**PROMPT:** Could you find every line in the records below that contains the word "const" and copy it?

==========

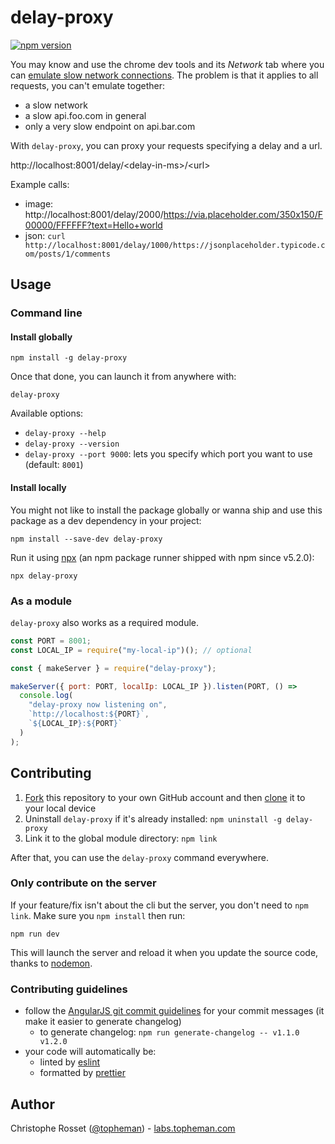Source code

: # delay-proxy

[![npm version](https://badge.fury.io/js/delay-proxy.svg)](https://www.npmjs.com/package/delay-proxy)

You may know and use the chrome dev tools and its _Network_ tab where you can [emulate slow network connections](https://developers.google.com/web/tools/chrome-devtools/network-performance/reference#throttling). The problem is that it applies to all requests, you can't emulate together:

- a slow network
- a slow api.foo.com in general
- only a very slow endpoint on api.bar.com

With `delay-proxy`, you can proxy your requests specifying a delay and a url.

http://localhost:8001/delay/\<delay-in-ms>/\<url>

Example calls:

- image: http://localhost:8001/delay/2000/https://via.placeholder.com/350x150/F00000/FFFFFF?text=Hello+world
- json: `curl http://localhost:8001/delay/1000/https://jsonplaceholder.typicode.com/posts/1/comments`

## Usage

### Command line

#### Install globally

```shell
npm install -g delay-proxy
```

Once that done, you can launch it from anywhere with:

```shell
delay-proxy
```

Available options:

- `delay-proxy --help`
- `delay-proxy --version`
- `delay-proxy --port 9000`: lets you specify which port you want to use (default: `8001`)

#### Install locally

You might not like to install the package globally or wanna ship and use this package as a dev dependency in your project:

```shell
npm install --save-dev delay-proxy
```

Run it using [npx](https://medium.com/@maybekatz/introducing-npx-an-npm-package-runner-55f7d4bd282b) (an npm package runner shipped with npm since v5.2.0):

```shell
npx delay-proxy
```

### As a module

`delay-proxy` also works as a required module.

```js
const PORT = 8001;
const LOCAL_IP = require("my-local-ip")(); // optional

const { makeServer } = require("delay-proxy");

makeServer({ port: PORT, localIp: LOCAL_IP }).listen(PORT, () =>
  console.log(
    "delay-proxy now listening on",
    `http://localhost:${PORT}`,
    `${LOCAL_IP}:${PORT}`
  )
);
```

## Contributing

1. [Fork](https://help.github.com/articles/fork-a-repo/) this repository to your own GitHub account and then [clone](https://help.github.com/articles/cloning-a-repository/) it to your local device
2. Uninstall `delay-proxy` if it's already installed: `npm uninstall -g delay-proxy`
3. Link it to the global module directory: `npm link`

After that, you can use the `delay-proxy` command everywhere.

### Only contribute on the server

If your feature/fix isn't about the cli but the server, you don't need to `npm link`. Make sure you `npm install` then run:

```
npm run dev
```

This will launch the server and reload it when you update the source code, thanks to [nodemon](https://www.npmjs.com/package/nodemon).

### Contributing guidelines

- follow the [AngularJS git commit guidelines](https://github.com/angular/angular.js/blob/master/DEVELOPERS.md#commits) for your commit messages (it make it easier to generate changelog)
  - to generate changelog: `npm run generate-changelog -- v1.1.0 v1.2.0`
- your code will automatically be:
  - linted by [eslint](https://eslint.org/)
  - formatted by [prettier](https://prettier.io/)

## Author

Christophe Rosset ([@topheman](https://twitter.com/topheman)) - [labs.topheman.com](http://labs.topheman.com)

==========

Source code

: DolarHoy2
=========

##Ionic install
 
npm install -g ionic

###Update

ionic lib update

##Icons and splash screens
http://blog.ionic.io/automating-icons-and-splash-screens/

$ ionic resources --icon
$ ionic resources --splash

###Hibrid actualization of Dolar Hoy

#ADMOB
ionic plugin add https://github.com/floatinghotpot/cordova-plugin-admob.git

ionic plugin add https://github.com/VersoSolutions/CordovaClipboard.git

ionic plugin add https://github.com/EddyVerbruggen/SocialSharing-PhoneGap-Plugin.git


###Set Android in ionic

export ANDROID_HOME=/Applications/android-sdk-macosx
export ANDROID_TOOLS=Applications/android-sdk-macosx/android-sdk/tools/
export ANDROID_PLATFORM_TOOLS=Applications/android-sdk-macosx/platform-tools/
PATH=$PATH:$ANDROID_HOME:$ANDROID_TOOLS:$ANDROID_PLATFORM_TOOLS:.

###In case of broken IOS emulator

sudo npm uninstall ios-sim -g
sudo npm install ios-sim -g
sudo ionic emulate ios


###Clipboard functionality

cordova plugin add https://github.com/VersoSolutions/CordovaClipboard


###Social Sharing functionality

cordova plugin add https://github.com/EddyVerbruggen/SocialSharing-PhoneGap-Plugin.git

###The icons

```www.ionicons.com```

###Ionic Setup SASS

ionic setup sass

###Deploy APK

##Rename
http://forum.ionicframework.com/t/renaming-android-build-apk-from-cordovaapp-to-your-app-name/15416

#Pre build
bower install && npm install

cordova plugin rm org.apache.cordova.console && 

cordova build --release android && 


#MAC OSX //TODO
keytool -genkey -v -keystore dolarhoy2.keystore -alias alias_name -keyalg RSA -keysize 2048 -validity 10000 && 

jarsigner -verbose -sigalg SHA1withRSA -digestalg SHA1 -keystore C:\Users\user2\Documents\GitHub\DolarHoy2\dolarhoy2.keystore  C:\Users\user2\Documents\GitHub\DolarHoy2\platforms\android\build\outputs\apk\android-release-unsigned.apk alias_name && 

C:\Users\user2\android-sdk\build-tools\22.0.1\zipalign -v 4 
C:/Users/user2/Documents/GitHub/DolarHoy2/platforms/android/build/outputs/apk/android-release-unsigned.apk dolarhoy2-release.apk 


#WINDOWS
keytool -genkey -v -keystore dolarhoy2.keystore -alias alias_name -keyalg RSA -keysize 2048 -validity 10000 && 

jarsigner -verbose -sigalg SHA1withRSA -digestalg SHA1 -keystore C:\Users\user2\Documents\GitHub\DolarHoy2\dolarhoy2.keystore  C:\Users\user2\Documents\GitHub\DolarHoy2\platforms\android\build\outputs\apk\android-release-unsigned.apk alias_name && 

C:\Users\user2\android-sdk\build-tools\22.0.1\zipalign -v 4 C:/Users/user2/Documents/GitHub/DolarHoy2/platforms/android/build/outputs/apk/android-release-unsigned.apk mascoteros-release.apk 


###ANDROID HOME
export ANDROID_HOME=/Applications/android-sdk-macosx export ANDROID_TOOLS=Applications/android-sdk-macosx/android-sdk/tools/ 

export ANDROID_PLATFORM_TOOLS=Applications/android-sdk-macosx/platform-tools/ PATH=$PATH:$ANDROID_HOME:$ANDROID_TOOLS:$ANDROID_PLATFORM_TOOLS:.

==========

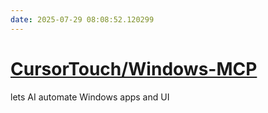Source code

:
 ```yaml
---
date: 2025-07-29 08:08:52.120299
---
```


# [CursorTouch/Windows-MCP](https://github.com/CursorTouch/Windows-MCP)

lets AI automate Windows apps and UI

==========

**RESPONSE TO THE TASK:**
const PORT = 8001;
const LOCAL_IP = require("my-local-ip")(); // optional
const { makeServer } = require("delay-proxy");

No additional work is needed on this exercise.